Changes May Be Coming to Mortgage Stress Test
Economist Benjamin Tal says the test is “suboptimal.”
- Featuring: Benjamin Tal
- February 10, 2020 April 3, 2020
- 16:00
- From: CIBC Economics
(Runtime: 4 min, 38 sec; size: 3.71 MB)
Text transcript
Benjamin Tal, deputy chief economist, CIBC.
If you look at the real estate market overall, clearly it is starting to rebound. The question is, why? The answer is that we have to remember in 2016 the market went through a major, very important, and I will say healthy, correction. Especially in centres like Vancouver and Toronto. So, now we are seeing a rebound from this correction. Now, this correction was needed because in 2016 the market was simply unsustainable.
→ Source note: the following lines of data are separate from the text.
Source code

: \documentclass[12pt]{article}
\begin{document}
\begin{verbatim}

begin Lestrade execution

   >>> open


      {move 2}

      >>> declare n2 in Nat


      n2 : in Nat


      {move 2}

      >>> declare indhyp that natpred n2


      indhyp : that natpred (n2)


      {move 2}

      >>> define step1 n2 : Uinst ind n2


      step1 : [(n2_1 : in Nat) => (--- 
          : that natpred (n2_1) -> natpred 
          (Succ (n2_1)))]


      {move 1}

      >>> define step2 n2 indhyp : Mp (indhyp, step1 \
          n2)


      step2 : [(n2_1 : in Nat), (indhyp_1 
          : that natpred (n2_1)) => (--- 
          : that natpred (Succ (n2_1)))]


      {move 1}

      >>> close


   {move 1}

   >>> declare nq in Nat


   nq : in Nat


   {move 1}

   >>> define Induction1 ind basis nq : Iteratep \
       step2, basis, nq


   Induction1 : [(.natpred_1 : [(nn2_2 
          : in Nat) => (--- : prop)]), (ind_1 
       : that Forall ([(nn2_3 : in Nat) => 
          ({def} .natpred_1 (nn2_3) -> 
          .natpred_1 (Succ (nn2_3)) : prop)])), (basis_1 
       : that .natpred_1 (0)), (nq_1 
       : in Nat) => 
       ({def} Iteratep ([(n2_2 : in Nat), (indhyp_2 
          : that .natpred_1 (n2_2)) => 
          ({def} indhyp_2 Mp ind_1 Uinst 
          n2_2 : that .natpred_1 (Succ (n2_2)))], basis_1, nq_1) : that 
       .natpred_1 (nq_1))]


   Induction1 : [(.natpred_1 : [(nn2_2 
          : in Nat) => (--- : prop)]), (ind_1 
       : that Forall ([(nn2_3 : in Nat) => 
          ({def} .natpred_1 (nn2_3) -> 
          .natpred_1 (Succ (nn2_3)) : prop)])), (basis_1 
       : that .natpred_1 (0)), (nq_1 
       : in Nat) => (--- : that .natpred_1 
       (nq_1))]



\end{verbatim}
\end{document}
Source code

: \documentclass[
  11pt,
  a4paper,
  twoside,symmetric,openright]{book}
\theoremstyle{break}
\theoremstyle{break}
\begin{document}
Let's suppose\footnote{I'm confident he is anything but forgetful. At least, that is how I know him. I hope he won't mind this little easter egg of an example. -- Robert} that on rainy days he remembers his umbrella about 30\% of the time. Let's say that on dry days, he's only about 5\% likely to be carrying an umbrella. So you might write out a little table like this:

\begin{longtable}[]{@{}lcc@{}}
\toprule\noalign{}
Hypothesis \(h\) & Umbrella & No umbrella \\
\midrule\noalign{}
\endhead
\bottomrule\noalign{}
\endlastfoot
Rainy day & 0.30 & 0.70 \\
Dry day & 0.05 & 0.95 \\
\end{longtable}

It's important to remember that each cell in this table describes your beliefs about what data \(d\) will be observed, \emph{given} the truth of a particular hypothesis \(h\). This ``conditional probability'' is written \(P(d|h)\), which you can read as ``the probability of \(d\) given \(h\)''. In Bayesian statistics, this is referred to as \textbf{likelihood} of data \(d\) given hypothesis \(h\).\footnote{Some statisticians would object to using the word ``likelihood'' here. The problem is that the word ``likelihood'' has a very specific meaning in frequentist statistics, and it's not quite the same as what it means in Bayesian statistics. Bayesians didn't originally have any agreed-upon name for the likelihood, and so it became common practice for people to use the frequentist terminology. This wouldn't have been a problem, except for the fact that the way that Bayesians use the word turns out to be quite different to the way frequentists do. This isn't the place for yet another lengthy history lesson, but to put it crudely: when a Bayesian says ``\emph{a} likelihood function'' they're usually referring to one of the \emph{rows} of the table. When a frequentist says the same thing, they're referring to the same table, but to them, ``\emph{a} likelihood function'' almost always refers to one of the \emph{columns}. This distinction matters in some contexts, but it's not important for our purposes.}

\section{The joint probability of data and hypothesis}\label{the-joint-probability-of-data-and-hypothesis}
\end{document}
Prices went up way too quickly, and I believe that in some centers — again, like Toronto, Vancouver, important centers — we have seen some speculations and flipping activity during that period of 2016. Since then, we have seen gravity taking place. Basically, prices were way too high. And of course, an array of policy initiatives coming from all level of governments and regulators to slow down the market, including B-20, and the market did slow down.
Over the past two years, we were in a price searching mode. I would suggest that in Ontario, we found that price. In Vancouver, we’re almost there — we’re basically in the ninth inning of the correction. And places like Ottawa and Montreal did not experience the correction because their cycle is very, very different. Eastern Canada is doing relatively okay. Clearly, we’re not seeing a rebound in places like Alberta, unfortunately, given the fact that they are dancing to the tune of oil prices, and we haven’t seen the rebound there fully materialized. So it’s clearly a tale of where you live, but the number one story is the correction is over and now we’re starting to recover. This is a market equilibrium.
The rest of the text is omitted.